[[ Listed records, beginning ]]

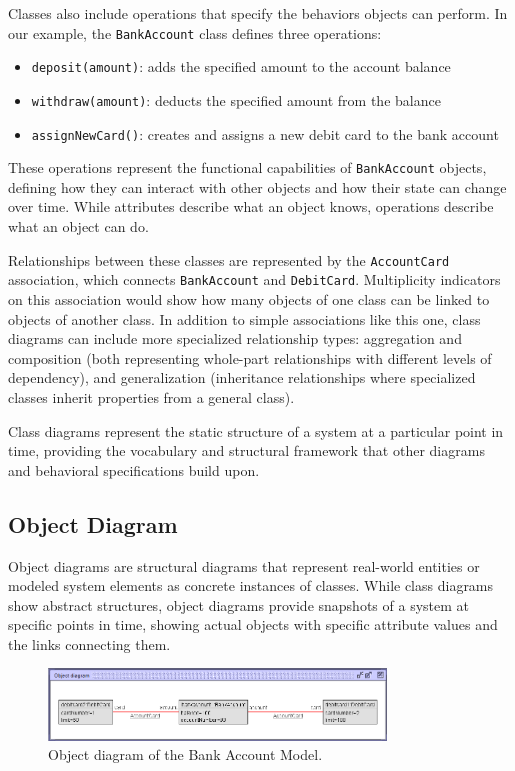 Classes also include operations that specify the behaviors objects can perform. 
In our example, the \texttt{BankAccount} class defines three operations:
\begin{itemize}
    \item \texttt{deposit(amount)}: adds the specified amount to the account balance
    \item \texttt{withdraw(amount)}: deducts the specified amount from the balance
    \item \texttt{assignNewCard()}: creates and assigns a new debit card to the bank account
\end{itemize}

These operations represent the functional capabilities of \texttt{BankAccount} objects, 
defining how they can interact with other objects and how their state can change over 
time. While attributes describe what an object knows, operations describe what an 
object can do.

Relationships between these classes are represented by the \texttt{AccountCard} 
association, which connects \texttt{BankAccount} and \texttt{DebitCard}. 
Multiplicity indicators on this association would show how many objects of one class 
can be linked to objects of another class. In addition to simple associations like 
this one, class diagrams can include more specialized relationship types: aggregation 
and composition (both representing whole-part relationships with different levels of 
dependency), and generalization (inheritance relationships where specialized classes 
inherit properties from a general class).

Class diagrams represent the static structure of a system at a particular point in 
time, providing the vocabulary and structural framework that other diagrams and 
behavioral specifications build upon.


\subsection{Object Diagram}
\hspace{1cm} Object diagrams are structural diagrams that represent real-world entities or 
modeled system elements as concrete instances of classes. While class diagrams 
show abstract structures, object diagrams provide snapshots of a system at specific 
points in time, showing actual objects with specific attribute values and the links 
connecting them.

\begin{figure}
    \begin{center}
        \includegraphics[width=0.8\textwidth]{figures/c1/BankAccount/BA_ObjectDiagram.png}
        \caption{Object diagram of the Bank Account Model.}
        \label{fig:object_diagram_bank_account_model}
    \end{center}
\end{figure}

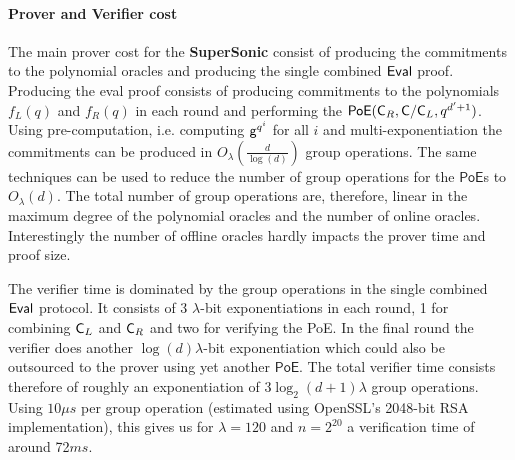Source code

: \paragraph{Prover and Verifier cost}
The main prover cost for the \textsf{\textbf{SuperSonic}} consist of producing the commitments to the polynomial oracles and producing the single combined $\textsf{{Eval}}$ proof.
Producing the eval proof consists of producing commitments to the polynomials $f_L(q)$ and $f_R(q)$ in each round and performing the $\textsf{PoE}(\mathsf{C}_R,\mathsf{C}/\mathsf{C}_L,q^{d'+1})$. Using pre-computation, i.e. computing $\mathsf{g}^{q^i}$ for all $i$ and multi-exponentiation the commitments can be produced in $O_\lambda(\frac{d}{\log(d)})$ group operations. The same techniques can be used to reduce the number of group operations for the $\textsf{PoE}$s to $O_\lambda(d)$. The total number of group operations are, therefore, linear in the maximum degree of the polynomial oracles and the number of online oracles. Interestingly the number of offline oracles hardly impacts the prover time and proof size.
 
 The verifier time is dominated by the group operations in the single combined $\textsf{{Eval}}$ protocol.
It consists of 3 $\lambda$-bit exponentiations in each round, 1 for combining $\mathsf{C}_L$ and $\mathsf{C}_R$ and two for verifying the \textsf{PoE}. In the final round the verifier does another $\log(d)\lambda$-bit exponentiation which could also be outsourced to the prover using yet another $\textsf{PoE}$. The total verifier time consists therefore of roughly an exponentiation of $3 \log_2(d+1) \lambda$ group operations. 
Using $10\mu s$ per group operation (estimated using OpenSSL's 2048-bit RSA implementation), this gives us for $\lambda=120$ and $n=2^{20}$ a verification time of around 72$ms$. 

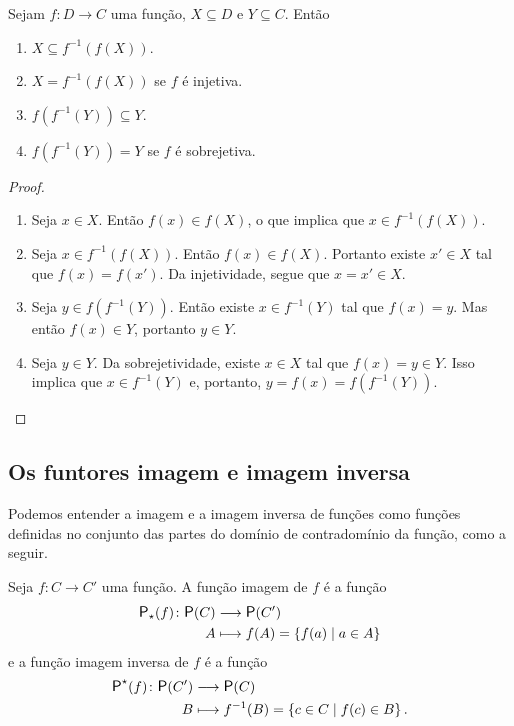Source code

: \begin{proposition}
Sejam $f: D \to C$ uma função, $X \subseteq D$ e $Y \subseteq C$. Então
	\begin{enumerate}
	\item $X \subseteq f^{-1}(f(X))$.
	\item $X = f^{-1}(f(X))$ se $f$ é injetiva.
	\item $f(f^{-1}(Y)) \subseteq Y$.
	\item $f(f^{-1}(Y)) = Y$ se $f$ é sobrejetiva.
	\end{enumerate}
\end{proposition}
\begin{proof}
	\begin{enumerate}
	\item Seja $x \in X$. Então $f(x) \in f(X)$, o que implica que $x \in f^{-1}(f(X))$.
	
	\item Seja $x \in f^{-1}(f(X))$. Então $f(x) \in f(X)$. Portanto existe $x' \in X$ tal que $f(x)=f(x')$. Da injetividade, segue que $x=x' \in X$.
	
	\item Seja $y \in f(f^{-1}(Y))$. Então existe $x \in f^{-1}(Y)$ tal que $f(x)=y$. Mas então $f(x) \in Y$, portanto $y \in Y$.
	
	\item Seja $y \in Y$. Da sobrejetividade, existe $x \in X$ tal que $f(x)=y \in Y$. Isso implica que $x \in f^{-1}(Y)$ e, portanto, $y=f(x)=f(f^{-1}(Y))$.
	\end{enumerate}
\end{proof}



\subsection{Os funtores imagem e imagem inversa}

Podemos entender a imagem e a imagem inversa de funções como funções definidas no conjunto das partes do domínio de contradomínio da função, como a seguir.

Seja $f\colon C \to C'$ uma função. A função imagem de $f$ é a função
	\begin{align*}
	\func{\p\emp(f)}{\p(C)}{\p(C')}{A}{f(A) = \set{f(a)}{a \in A}}
	\end{align*}
e a função imagem inversa de $f$ é a função
	\begin{align*}
	\func{\p\pux(f)}{\p(C')}{\p(C)}{B}{f\inv(B) = \set{c \in C}{f(c) \in B}.}
	\end{align*}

[[ Listed records, end ]]

• Task objective:
Show every line in the entries where the string "texttt" occurs.

• The completed task:
In our example, the \texttt{BankAccount} class defines three operations:
    \item \texttt{deposit(amount)}: adds the specified amount to the account balance
    \item \texttt{withdraw(amount)}: deducts the specified amount from the balance
    \item \texttt{assignNewCard()}: creates and assigns a new debit card to the bank account
These operations represent the functional capabilities of \texttt{BankAccount} objects, 
Relationships between these classes are represented by the \texttt{AccountCard} 
association, which connects \texttt{BankAccount} and \texttt{DebitCard}. 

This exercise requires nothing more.